Sul piano letterario in Italia, dopo le prime esperienze di anteguerra di collegamento con la cultura europea attuate dalla rivista Solaria e dopo la breve ma intensa stagione della narrativa e anche del cinema neorealisti del dopoguerra, si sviluppa lo sperimentalismo con una volontà di rottura dagli schemi del passato (Officina-Pasolini-Il Verri) con un forte collegamento alle esperienze europee del primo novecento.
Nei primi anni settanta cominciano ad estinguersi le lotte (anche se nel ’77 ci saranno quelle terribili del terrorismo) e insieme con un periodo di stagnazione economica (crisi petrolifera del ’73-restrizione dei consumi-società dei sacrifici), un ritorno all’ordine. L’unica forza innovativa in questo periodo è rappresentata dalle conquiste delle donne (diritto di famiglia )
Anche sul piano letterario c’è un cambiamento: viene meno la sperimentazione e si ritorna al recupero della narrativa. Successivamente la globalizzazion e le novità produttive determineranno altri e variegati cambiamenti che non rientrano nella visuale delle scrittrici da esaminare.

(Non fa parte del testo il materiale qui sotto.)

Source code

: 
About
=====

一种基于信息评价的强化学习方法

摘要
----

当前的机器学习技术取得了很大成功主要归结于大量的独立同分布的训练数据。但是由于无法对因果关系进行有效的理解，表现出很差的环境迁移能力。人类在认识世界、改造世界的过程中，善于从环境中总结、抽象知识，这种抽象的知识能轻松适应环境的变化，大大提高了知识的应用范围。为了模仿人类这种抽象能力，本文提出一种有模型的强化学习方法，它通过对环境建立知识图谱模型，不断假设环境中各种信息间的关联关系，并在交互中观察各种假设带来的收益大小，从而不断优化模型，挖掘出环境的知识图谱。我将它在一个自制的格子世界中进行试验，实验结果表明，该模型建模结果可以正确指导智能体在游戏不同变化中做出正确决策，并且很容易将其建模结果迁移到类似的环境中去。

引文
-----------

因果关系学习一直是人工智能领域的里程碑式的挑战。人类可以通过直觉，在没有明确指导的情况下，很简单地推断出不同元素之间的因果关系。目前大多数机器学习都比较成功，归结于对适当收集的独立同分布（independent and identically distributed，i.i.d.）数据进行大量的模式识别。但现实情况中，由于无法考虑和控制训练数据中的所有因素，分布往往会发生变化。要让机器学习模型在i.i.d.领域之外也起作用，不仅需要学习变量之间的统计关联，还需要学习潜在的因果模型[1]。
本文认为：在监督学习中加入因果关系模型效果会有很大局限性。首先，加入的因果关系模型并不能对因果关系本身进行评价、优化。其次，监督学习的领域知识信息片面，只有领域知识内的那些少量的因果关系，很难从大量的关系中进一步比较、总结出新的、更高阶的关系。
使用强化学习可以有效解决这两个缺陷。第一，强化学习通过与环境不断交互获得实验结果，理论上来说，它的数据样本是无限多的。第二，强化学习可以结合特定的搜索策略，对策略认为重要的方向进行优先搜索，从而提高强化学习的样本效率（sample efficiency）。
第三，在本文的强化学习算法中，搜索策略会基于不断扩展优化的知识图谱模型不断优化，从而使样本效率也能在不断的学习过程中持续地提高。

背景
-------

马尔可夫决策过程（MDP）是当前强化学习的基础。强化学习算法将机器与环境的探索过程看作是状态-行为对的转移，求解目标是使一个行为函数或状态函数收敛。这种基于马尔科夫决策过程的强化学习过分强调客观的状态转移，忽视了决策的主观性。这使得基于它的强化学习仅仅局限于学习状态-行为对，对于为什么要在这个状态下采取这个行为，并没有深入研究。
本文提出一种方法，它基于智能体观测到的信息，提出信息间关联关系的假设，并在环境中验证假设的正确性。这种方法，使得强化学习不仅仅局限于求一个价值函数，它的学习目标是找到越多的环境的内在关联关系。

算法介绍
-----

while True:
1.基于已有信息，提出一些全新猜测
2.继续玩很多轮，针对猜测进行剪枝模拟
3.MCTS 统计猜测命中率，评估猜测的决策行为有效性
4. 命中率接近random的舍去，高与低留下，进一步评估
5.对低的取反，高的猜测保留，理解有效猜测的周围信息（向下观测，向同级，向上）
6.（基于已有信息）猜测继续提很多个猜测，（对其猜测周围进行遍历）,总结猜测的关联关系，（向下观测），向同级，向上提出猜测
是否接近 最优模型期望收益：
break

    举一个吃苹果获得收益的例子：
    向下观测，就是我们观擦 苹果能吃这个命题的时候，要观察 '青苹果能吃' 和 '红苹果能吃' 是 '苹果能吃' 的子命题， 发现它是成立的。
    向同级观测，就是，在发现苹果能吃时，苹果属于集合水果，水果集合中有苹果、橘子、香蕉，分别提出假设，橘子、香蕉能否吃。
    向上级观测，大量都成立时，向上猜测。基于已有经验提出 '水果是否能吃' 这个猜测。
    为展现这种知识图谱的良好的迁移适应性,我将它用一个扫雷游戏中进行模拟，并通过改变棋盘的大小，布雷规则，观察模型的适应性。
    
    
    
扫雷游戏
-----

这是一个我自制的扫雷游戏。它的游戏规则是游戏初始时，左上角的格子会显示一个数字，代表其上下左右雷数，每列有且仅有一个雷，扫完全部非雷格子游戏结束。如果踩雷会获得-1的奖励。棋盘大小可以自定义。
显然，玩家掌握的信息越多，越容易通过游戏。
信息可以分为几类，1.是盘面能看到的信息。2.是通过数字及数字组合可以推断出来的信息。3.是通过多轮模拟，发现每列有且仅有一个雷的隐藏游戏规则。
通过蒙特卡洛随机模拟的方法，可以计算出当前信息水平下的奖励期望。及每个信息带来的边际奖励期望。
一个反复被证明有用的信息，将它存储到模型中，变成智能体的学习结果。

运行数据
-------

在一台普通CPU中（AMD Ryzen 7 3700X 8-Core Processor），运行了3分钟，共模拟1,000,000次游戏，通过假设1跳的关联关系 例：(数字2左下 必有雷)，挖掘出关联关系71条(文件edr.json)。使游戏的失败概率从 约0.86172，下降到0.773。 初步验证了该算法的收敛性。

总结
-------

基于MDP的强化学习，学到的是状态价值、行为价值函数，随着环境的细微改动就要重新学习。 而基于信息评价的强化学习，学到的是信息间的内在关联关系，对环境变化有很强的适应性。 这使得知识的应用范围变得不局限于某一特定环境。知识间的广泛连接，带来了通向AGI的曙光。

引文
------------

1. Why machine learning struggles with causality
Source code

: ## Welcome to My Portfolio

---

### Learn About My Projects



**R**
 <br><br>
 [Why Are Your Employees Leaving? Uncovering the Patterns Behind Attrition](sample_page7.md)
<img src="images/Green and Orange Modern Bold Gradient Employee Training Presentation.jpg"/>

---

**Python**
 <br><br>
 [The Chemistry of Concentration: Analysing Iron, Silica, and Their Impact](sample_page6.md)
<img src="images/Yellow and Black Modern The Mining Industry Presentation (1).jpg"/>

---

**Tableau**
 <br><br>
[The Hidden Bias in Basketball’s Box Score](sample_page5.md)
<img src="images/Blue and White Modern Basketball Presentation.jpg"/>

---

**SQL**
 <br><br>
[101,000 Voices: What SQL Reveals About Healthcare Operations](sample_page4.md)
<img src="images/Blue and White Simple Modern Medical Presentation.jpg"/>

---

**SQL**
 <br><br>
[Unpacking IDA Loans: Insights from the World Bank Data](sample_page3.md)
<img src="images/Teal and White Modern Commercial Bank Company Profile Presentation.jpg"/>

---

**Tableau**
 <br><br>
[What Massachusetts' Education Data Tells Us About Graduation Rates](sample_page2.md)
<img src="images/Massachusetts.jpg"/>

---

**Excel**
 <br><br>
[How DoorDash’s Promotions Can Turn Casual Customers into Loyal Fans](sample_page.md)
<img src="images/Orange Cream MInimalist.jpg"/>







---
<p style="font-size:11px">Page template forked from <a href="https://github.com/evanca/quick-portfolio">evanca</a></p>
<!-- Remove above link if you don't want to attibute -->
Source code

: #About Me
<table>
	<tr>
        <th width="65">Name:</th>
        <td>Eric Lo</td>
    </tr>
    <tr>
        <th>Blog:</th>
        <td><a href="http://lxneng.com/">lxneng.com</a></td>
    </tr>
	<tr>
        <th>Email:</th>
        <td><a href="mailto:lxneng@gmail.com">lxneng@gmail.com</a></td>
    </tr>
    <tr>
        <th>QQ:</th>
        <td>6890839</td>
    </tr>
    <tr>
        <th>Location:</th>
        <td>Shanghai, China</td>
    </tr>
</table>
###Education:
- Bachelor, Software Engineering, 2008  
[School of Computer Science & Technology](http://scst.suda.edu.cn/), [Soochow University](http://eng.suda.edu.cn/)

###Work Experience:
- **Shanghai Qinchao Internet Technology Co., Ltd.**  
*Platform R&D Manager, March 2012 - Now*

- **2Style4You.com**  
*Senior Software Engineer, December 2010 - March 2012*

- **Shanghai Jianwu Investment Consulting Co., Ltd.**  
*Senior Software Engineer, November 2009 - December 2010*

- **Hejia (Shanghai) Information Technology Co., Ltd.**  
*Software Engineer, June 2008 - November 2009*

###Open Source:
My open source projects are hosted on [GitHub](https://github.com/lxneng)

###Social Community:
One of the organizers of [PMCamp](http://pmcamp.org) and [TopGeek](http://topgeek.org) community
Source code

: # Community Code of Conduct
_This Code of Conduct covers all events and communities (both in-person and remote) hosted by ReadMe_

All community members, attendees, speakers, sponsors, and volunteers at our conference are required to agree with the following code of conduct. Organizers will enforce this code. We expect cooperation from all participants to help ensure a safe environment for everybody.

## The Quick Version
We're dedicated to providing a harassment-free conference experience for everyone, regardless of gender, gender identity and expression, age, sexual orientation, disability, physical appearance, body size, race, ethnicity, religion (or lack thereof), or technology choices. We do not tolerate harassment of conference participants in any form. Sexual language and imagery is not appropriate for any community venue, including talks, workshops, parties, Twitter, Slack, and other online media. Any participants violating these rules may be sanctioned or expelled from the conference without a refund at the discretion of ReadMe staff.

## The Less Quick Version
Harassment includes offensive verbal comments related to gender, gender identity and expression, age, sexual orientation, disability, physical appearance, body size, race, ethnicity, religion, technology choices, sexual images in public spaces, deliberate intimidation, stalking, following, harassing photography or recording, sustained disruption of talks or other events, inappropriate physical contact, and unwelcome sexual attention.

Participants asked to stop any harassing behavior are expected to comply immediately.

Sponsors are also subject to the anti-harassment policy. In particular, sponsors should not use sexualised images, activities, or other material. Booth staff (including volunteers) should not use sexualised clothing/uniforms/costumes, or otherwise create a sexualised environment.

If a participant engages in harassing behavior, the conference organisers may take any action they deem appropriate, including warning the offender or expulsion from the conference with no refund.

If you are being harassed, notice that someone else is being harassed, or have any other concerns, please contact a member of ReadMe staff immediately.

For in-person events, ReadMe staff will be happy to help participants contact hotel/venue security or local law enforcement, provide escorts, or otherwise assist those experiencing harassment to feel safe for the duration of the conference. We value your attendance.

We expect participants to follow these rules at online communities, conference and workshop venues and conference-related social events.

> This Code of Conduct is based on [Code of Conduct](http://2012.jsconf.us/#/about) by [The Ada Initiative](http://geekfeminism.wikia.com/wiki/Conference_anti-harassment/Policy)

Cosa succede della scrittura femminile? Ora il massiccio ingresso delle donne nel mondo del lavoro ha senz’altro creato un loro più stretto rapporto con le varie forme della cultura anche attraverso l’ espansione dell’istruzione scolastica. Inoltre, la più capillare organizzazione dell’attività editoriale (è particolarmente significativa a questo proposito l’attività della casa editrice Einaudi che, partita da tematiche economiche, si orienta sempre più verso narrativa, saggistica e poesia di respiro internazionale) permette una più decisa democratizzazione della cultura e nuove opportunità anche per le scrittrici. Le donne quindi leggono ma anche scrivono di più e non sono costrette come una volta alla letteratura d’appendice, di puro svago, ma si confrontano sull’esempio di scrittrici europee come Virginia Woolf, anche con tematiche alte. Eppure la scrittura femminile conserva caratteri propri: la predilezione per le indagini psicologiche che troveremo ad esempio in Gianna Manzini, l’analisi della vita familiare soprattutto evidente negli scritti di Natalia Ginzburg, l’espressione dei sentimenti concreti della vita anche nella storia come fa Elsa Morante. In tutte le scrittrici dell’epoca, da Fausta Cialente ad Anna Banti, da Anna Maria Ortese a Maria Bellonci, è la concretezza della vita vissuta che viene esplorata nelle sue pieghe infinite. Anche quando ci si occupa di figure storiche come fa Maria Bellonci.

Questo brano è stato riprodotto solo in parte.